Start of MATERIALS PROVIDED
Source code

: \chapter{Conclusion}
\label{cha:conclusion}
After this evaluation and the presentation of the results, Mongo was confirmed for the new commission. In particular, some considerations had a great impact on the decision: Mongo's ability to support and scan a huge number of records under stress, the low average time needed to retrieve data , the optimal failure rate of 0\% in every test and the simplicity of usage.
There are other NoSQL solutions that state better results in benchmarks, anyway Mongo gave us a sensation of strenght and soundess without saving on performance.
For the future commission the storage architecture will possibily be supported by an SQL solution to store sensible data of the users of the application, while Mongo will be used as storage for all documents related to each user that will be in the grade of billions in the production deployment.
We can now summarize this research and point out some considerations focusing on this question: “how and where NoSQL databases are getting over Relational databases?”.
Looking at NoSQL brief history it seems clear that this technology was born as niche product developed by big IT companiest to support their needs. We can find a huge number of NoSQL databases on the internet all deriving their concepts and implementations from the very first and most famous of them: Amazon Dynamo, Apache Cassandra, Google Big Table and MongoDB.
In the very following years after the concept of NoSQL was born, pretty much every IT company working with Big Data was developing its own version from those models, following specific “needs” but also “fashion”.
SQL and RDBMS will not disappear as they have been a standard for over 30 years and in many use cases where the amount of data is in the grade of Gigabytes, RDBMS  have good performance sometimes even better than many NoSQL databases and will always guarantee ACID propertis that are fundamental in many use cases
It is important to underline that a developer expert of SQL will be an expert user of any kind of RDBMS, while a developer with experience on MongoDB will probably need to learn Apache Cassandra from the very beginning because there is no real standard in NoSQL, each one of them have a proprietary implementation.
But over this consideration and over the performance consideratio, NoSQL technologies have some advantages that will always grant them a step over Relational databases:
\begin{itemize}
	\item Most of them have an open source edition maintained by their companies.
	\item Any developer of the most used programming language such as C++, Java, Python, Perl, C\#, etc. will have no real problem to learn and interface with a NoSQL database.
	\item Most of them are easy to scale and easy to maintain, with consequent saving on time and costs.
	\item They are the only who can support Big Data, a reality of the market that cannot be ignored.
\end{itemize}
End of MATERIALS PROVIDED
Start of MATERIALS PROVIDED
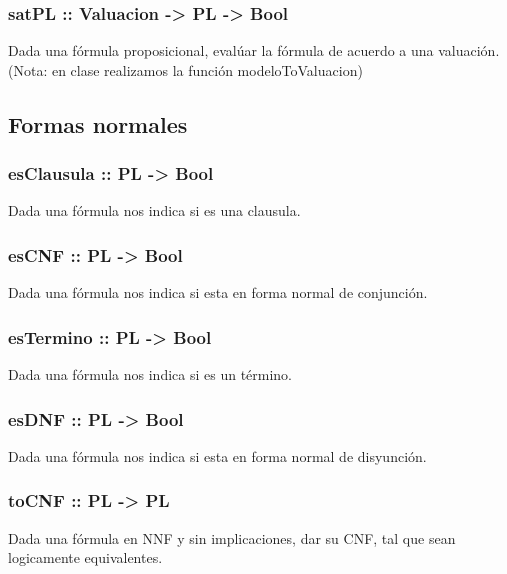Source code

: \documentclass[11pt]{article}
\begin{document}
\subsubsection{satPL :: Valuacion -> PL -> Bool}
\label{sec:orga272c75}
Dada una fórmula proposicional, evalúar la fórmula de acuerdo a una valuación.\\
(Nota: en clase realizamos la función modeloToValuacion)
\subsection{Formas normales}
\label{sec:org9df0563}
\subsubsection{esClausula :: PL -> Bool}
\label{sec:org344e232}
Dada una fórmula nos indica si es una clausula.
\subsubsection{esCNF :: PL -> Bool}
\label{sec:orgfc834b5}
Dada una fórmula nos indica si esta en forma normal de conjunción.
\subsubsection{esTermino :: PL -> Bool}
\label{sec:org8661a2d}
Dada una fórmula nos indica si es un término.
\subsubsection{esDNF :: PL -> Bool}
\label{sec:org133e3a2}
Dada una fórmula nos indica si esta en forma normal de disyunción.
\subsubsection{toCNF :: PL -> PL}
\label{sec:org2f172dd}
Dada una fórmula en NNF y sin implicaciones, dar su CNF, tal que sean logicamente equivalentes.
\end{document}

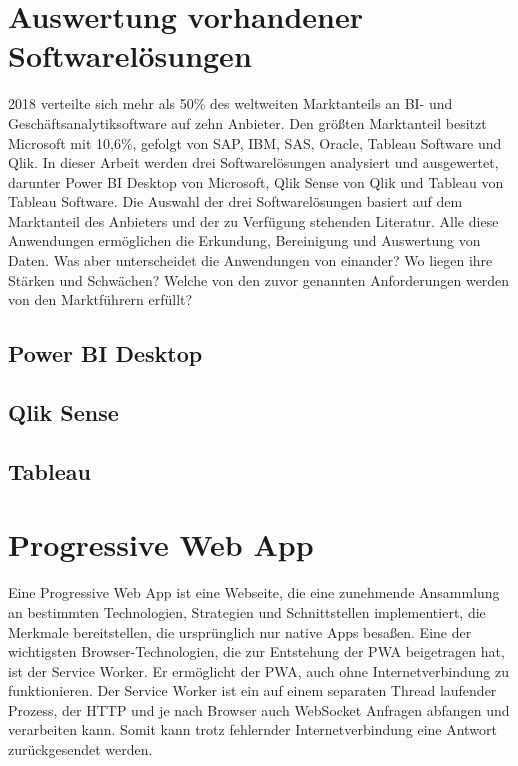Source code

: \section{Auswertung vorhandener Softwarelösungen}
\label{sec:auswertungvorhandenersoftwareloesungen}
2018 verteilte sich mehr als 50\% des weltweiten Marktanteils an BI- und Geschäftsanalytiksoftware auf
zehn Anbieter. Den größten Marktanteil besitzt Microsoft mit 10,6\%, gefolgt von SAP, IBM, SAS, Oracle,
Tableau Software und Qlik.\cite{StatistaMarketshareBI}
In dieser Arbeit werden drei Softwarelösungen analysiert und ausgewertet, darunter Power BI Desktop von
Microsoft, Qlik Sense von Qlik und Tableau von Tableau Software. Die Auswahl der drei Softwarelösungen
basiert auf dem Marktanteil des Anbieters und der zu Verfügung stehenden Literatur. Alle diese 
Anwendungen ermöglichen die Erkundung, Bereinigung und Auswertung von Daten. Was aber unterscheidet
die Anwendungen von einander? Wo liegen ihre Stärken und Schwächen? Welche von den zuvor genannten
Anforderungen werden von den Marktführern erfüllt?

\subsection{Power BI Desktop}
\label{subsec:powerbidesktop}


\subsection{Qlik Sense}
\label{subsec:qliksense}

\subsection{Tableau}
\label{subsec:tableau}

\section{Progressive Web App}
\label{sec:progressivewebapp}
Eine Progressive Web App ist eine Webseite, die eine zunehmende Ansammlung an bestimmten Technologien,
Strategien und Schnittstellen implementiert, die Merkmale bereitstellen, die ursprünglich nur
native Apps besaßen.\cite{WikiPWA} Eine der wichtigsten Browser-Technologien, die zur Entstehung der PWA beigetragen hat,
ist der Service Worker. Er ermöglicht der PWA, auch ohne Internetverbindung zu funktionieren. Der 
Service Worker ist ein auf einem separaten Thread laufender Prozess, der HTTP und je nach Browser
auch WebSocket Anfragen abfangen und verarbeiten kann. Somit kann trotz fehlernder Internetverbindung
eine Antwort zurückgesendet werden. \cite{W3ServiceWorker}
End of MATERIALS PROVIDED
Start of MATERIALS PROVIDED
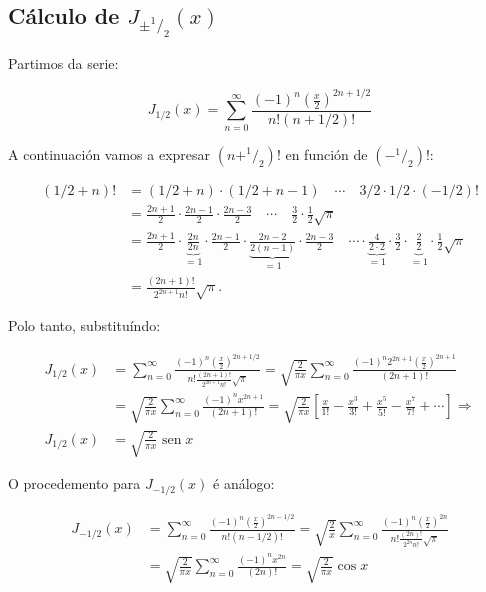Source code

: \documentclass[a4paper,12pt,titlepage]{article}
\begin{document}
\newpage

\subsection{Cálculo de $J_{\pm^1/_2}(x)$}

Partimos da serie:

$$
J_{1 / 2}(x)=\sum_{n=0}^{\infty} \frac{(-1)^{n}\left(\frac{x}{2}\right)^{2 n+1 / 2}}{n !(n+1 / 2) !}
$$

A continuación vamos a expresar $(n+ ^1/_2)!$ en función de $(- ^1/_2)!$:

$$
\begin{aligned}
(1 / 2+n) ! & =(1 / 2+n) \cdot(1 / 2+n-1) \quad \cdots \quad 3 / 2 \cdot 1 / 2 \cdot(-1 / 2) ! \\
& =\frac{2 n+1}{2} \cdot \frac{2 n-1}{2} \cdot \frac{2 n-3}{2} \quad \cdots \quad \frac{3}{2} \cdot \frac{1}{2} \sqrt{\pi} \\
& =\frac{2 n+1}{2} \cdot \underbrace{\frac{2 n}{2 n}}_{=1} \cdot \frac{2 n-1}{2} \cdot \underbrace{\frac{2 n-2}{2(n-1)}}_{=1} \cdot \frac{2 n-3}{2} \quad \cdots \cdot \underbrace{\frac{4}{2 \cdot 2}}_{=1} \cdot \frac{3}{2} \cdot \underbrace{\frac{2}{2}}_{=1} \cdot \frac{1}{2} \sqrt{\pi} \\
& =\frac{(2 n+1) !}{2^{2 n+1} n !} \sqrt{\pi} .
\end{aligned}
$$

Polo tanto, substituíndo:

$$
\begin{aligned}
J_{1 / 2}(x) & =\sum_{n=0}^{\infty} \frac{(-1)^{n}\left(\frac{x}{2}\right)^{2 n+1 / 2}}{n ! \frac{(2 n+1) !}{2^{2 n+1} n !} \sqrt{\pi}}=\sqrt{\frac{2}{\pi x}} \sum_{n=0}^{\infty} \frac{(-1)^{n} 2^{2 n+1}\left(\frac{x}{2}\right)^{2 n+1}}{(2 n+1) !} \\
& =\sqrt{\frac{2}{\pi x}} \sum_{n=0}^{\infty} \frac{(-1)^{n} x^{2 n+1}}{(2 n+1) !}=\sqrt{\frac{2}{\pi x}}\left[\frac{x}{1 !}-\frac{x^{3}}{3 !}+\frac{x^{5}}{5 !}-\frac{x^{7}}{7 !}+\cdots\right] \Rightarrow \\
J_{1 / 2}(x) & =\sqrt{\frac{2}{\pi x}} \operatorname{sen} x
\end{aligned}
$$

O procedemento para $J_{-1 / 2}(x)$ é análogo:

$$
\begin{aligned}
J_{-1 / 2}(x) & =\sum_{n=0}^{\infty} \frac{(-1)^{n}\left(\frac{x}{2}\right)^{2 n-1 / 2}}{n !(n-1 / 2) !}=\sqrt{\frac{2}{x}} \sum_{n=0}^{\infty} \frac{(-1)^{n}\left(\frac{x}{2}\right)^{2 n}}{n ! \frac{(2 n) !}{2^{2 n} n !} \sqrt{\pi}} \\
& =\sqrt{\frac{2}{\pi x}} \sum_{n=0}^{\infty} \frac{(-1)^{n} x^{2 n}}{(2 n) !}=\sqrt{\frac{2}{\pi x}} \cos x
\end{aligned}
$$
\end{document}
End of MATERIALS PROVIDED
**BRIEF**: All lines in the data above from the one with "2018 verteilte sich" through the one with "eine Antwort zurückgesendet" must be repeated exactly, and no others.

**EXERCISE RESPONSE**:
2018 verteilte sich mehr als 50\% des weltweiten Marktanteils an BI- und Geschäftsanalytiksoftware auf
zehn Anbieter. Den größten Marktanteil besitzt Microsoft mit 10,6\%, gefolgt von SAP, IBM, SAS, Oracle,
Tableau Software und Qlik.\cite{StatistaMarketshareBI}
In dieser Arbeit werden drei Softwarelösungen analysiert und ausgewertet, darunter Power BI Desktop von
Microsoft, Qlik Sense von Qlik und Tableau von Tableau Software. Die Auswahl der drei Softwarelösungen
basiert auf dem Marktanteil des Anbieters und der zu Verfügung stehenden Literatur. Alle diese 
Anwendungen ermöglichen die Erkundung, Bereinigung und Auswertung von Daten. Was aber unterscheidet
die Anwendungen von einander? Wo liegen ihre Stärken und Schwächen? Welche von den zuvor genannten
Anforderungen werden von den Marktführern erfüllt?

\subsection{Power BI Desktop}
\label{subsec:powerbidesktop}


\subsection{Qlik Sense}
\label{subsec:qliksense}

\subsection{Tableau}
\label{subsec:tableau}

\section{Progressive Web App}
\label{sec:progressivewebapp}
Eine Progressive Web App ist eine Webseite, die eine zunehmende Ansammlung an bestimmten Technologien,
Strategien und Schnittstellen implementiert, die Merkmale bereitstellen, die ursprünglich nur
native Apps besaßen.\cite{WikiPWA} Eine der wichtigsten Browser-Technologien, die zur Entstehung der PWA beigetragen hat,
ist der Service Worker. Er ermöglicht der PWA, auch ohne Internetverbindung zu funktionieren. Der 
Service Worker ist ein auf einem separaten Thread laufender Prozess, der HTTP und je nach Browser
auch WebSocket Anfragen abfangen und verarbeiten kann. Somit kann trotz fehlernder Internetverbindung
eine Antwort zurückgesendet werden. \cite{W3ServiceWorker}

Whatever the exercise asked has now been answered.